* _Data for analysis_:

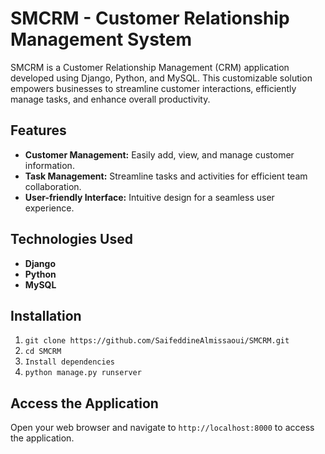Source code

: # SMCRM - Customer Relationship Management System
SMCRM is a Customer Relationship Management (CRM) application developed using Django, Python, and MySQL. This customizable solution empowers businesses to streamline customer interactions, efficiently manage tasks, and enhance overall productivity.
## Features

- **Customer Management:** Easily add, view, and manage customer information.
- **Task Management:** Streamline tasks and activities for efficient team collaboration.
- **User-friendly Interface:** Intuitive design for a seamless user experience.
  

## Technologies Used

- **Django** 
- **Python**
- **MySQL**

## Installation

1. `git clone https://github.com/SaifeddineAlmissaoui/SMCRM.git`
2. `cd SMCRM`
3. `Install dependencies`
4. `python manage.py runserver`

## Access the Application

Open your web browser and navigate to `http://localhost:8000` to access the application.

* _Work instructions_: Pictures stay out. Print the data exactly, from its first line through the line containing "- **Customer Management:**".

* _Result_:
Source code

: # SMCRM - Customer Relationship Management System
SMCRM is a Customer Relationship Management (CRM) application developed using Django, Python, and MySQL. This customizable solution empowers businesses to streamline customer interactions, efficiently manage tasks, and enhance overall productivity.
## Features

- **Customer Management:** Easily add, view, and manage customer information.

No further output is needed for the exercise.